During a Senate Environment and Public Works Committee hearing on Thursday, Norfolk Southern CEO Alan Shaw said he was “deeply sorry” for the impact the derailment has had on the local community and said the company will take full responsibility for cleanup efforts.
Yet several lawmakers said the company and the U.S. EPA need to be more transparent about certain aspects of the cleanup, such as why some of the material excavated from the derailment site had not been moved to permitted waste facilities since the Feb. 3 incident.
Planned shipments of waste to certain facilities, including sites in Michigan run by Republic Services and its subsidiary U.S. Ecology, were paused several weeks ago due to community pushback. Indiana Gov. Eric Holcomb also asked the EPA to test material for dioxins before it could be accepted by a hazardous waste landfill run by Heritage Environmental Services. Test results released Wednesday showed the material did not contain harmful levels, the Indy Star reported.
Republic has not accepted material from the derailment site since the EPA temporarily paused shipments in late February, according to a spokesperson. The company did not say when or how it might continue to be involved in the cleanup. WM and Clean Harbors are also among those expected to be involved in managing waste from the derailment site, the Environmental Technology Council said in late February. Clean Harbors mentioned its involvement in the process during its March 1 earnings call.
West Virginia Republican Sen. Shelley Moore Capito, a ranking member of the committee, expressed frustration that the public was hearing “mixed messages” about the cleanup plan. “When are you getting it out of there and where are you taking it?” she asked.

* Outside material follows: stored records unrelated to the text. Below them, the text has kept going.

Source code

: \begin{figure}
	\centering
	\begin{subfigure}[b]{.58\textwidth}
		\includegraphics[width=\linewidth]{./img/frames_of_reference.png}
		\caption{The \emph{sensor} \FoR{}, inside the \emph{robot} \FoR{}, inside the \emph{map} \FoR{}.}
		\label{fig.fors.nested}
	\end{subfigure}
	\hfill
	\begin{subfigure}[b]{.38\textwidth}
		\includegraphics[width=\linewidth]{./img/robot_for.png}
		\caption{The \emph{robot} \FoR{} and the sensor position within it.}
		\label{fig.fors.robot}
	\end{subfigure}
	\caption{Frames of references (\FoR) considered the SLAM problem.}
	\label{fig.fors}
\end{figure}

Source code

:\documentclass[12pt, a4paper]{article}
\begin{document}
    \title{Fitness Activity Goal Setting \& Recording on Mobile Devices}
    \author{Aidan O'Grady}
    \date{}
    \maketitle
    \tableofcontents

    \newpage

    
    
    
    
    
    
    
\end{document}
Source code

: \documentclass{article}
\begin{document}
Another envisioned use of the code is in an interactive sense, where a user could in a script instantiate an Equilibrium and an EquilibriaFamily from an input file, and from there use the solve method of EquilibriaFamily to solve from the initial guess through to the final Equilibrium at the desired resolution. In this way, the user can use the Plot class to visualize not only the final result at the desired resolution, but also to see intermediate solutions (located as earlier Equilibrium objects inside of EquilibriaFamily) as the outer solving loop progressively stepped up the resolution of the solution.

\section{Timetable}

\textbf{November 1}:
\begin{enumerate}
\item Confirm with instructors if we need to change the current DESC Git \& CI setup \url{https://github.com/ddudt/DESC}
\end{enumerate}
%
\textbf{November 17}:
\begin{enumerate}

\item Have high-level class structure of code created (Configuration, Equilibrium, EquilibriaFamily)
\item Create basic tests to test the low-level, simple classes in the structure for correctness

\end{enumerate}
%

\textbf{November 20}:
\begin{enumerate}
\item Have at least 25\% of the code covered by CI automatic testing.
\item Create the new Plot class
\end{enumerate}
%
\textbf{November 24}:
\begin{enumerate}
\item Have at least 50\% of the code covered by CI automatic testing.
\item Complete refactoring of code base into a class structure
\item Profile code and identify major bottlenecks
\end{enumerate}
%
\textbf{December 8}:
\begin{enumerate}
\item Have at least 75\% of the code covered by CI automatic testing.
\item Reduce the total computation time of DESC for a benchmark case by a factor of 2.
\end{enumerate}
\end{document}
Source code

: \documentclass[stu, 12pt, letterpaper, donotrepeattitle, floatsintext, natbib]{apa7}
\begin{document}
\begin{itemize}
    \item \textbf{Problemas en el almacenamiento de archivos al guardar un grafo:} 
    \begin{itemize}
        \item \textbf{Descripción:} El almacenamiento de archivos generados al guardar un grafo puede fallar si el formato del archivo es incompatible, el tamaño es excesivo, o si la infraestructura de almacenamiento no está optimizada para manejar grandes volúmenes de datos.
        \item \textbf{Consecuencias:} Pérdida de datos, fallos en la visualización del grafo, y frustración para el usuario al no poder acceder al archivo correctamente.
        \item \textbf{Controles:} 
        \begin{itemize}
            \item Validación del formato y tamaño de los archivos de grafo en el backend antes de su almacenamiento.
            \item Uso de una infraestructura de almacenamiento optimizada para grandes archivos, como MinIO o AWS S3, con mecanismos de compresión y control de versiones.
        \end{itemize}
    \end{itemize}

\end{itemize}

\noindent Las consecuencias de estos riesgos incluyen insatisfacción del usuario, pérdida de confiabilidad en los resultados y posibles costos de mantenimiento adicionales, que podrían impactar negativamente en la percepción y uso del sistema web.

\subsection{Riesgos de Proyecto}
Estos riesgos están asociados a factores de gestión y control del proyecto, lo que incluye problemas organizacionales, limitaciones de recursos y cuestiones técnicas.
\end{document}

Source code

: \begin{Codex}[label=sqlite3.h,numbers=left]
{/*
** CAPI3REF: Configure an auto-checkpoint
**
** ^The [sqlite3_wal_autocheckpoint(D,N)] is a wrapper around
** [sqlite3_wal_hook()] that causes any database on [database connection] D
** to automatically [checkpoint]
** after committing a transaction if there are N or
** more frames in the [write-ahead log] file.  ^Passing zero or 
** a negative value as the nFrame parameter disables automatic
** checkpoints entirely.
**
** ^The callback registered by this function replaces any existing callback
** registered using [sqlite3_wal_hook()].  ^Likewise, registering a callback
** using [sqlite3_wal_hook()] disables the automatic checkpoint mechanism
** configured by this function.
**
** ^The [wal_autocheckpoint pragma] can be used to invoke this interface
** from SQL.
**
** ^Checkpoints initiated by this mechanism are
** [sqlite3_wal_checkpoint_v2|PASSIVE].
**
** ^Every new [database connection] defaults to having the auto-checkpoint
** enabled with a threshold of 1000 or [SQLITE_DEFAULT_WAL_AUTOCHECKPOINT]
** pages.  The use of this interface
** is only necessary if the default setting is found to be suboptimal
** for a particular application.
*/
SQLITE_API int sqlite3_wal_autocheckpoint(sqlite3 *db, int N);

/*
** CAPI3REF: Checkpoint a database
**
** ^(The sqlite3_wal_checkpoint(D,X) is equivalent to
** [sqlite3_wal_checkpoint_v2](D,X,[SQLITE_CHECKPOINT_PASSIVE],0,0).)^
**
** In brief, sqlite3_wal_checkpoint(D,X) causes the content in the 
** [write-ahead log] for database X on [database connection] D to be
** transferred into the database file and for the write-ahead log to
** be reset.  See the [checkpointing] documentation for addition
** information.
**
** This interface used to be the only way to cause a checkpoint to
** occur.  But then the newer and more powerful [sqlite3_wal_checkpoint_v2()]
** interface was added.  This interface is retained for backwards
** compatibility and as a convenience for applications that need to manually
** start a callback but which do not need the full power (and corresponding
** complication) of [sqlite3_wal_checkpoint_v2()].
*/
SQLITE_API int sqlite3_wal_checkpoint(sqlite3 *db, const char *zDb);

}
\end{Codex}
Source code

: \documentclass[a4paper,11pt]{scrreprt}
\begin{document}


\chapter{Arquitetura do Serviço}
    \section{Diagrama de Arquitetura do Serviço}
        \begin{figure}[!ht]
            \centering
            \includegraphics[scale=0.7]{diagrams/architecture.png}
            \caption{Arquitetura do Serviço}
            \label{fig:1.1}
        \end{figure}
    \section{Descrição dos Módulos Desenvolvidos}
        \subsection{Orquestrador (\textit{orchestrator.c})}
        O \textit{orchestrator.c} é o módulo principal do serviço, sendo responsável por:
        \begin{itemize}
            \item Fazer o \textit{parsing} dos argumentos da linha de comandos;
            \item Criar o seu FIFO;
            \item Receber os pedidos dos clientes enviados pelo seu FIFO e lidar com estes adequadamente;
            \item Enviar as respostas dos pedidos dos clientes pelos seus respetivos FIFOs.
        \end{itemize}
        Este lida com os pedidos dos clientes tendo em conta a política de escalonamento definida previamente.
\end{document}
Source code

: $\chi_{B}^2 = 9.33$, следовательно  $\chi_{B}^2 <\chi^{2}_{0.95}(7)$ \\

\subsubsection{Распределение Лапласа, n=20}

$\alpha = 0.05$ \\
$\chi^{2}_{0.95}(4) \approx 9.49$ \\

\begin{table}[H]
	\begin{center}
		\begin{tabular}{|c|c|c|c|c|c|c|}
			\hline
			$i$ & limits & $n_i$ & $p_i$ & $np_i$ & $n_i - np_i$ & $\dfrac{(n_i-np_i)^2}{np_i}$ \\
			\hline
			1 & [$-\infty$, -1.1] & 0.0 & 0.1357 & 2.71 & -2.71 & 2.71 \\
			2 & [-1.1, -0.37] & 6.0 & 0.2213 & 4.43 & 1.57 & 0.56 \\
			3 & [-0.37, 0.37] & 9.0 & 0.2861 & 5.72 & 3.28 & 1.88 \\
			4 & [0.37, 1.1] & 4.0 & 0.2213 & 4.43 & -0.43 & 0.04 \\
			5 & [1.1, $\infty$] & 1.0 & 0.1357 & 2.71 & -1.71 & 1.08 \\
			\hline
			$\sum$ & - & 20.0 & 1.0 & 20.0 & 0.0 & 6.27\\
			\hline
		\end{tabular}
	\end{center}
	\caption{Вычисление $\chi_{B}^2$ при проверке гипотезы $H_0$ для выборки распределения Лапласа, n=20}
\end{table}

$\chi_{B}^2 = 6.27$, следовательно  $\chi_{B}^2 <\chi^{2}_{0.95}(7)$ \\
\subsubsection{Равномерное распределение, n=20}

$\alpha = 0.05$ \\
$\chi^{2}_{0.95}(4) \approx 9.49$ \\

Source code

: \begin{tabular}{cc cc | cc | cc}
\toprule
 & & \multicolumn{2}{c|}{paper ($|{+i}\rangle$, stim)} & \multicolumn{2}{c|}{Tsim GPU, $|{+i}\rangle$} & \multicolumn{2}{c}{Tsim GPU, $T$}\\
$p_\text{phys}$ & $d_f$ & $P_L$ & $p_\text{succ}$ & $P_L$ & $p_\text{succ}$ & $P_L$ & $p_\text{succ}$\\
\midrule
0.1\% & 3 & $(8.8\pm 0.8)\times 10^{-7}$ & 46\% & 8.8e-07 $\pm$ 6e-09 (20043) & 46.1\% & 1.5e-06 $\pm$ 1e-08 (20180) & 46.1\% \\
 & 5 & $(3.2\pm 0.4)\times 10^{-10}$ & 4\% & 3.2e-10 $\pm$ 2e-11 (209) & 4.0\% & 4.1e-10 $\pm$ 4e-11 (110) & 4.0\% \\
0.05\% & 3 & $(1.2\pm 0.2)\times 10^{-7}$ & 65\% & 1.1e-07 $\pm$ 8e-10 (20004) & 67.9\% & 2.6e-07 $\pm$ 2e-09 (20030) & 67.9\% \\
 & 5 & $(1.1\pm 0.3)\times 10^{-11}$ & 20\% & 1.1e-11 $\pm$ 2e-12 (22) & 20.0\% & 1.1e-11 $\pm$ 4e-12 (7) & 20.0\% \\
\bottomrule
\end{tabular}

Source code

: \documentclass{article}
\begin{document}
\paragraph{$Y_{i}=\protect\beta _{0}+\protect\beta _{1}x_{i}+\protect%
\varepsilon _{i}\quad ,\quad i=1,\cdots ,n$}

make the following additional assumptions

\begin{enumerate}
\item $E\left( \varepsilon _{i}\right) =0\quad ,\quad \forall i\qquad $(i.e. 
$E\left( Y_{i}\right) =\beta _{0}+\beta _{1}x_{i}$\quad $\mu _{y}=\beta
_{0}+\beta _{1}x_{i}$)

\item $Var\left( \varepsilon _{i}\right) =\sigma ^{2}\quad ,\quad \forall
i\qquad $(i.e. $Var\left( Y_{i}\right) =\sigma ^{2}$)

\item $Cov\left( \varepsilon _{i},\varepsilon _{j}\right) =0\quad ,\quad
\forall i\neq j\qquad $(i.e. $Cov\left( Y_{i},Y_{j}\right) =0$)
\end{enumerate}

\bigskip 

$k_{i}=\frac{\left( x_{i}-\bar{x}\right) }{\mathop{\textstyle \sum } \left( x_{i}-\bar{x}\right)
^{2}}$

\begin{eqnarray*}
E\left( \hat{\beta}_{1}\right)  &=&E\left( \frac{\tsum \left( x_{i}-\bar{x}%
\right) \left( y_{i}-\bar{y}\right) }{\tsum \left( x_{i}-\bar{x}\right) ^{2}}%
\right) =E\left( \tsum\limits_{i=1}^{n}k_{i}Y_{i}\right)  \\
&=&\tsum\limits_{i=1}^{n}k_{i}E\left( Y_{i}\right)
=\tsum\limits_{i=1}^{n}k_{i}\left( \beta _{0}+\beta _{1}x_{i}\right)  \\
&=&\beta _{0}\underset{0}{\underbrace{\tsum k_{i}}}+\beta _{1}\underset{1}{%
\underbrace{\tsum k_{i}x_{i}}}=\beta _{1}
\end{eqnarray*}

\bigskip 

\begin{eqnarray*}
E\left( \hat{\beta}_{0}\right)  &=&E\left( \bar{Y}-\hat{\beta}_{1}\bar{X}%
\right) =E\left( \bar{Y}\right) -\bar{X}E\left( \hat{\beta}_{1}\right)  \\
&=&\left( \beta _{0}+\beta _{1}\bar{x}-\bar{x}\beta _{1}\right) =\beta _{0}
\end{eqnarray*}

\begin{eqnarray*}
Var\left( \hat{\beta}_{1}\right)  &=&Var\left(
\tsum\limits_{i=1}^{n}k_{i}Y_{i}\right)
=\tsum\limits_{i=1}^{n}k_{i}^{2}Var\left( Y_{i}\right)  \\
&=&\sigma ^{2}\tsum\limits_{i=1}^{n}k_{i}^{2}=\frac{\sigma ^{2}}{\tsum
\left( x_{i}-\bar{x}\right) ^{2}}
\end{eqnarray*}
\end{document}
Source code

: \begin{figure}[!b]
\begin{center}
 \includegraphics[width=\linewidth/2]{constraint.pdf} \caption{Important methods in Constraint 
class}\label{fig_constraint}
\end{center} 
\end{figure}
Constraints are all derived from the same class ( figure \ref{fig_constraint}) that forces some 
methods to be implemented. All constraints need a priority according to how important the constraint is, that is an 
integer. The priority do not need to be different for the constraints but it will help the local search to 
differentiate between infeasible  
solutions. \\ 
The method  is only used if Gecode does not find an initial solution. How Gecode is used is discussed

Ohio Republican Sen. J.D. Vance added that the timeline for cleanup cannot lag any longer. He called for Norfolk Southern and the EPA, which are working closely together to coordinate the cleanup, to “aggressively get this stuff out of East Palestinian into properly licensed facilities.” Vance called that “maybe the most important and most pressing thing.”
Debra Shore, EPA Region 5 administrator, told lawmakers it was necessary to pause waste transportation plans to “conduct due diligence.” She said waste was moving off site as of March 9 to a number of EPA-approved locations that have the capacity and permits to accept it. The new test results on waste bound for Indiana should also speed up progress, she said.
Neither Shore nor Shaw named other anticipated waste management locations or timelines during the hearing, but Shaw told lawmakers the company will submit a list. Norfolk Southern did not respond to a request for comment.